| WORK ORDER |
Somewhere below are a line with "## Advanced: True Powerline Styling" and a later line with "If you don't". Output exactly those lines and all lines between them.

| MATERIAL PROVIDED |
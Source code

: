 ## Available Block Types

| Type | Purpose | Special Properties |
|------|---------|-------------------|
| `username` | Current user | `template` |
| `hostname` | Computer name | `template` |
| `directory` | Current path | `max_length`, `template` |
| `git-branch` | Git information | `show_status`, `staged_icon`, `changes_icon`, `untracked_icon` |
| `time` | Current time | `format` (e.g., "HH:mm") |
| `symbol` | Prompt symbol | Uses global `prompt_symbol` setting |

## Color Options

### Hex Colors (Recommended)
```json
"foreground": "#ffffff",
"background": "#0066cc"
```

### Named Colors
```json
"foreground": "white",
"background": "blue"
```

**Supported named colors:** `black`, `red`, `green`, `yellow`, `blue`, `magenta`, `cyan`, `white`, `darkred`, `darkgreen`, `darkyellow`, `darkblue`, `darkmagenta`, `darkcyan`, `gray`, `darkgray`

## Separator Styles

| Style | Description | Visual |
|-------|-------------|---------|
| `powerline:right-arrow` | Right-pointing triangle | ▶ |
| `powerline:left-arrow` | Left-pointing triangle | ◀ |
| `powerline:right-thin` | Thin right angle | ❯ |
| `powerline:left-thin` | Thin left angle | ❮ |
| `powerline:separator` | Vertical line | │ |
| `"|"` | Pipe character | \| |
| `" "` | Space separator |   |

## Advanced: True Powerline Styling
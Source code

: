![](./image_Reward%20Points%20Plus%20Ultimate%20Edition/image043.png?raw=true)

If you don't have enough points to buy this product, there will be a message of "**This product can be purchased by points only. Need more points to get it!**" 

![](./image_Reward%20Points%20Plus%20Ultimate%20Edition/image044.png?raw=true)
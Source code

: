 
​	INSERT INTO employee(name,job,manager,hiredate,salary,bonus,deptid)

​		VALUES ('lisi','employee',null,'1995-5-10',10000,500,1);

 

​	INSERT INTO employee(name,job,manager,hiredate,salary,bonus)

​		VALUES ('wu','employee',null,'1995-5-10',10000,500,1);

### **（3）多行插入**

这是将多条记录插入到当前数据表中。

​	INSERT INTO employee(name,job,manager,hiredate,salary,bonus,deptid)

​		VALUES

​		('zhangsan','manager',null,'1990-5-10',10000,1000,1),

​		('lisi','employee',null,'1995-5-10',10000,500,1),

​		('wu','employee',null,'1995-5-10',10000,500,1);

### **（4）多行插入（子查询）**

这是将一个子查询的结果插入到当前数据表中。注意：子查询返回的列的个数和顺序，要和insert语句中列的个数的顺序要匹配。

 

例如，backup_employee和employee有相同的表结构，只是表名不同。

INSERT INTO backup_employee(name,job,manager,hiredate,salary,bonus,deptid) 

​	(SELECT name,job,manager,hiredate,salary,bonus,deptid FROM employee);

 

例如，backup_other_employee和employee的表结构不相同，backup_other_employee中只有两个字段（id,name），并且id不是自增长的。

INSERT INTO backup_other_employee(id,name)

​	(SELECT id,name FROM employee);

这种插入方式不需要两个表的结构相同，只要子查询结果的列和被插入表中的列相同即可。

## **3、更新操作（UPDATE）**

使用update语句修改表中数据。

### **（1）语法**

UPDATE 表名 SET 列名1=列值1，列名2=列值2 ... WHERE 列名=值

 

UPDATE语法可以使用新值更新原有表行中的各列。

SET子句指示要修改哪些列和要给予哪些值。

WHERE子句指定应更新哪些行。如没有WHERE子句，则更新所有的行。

| WORKED SOLUTION |
## Advanced: True Powerline Styling
Source code

:![](./image_Reward%20Points%20Plus%20Ultimate%20Edition/image043.png?raw=true)

If you don't have enough points to buy this product, there will be a message of "**This product can be purchased by points only. Need more points to get it!**" 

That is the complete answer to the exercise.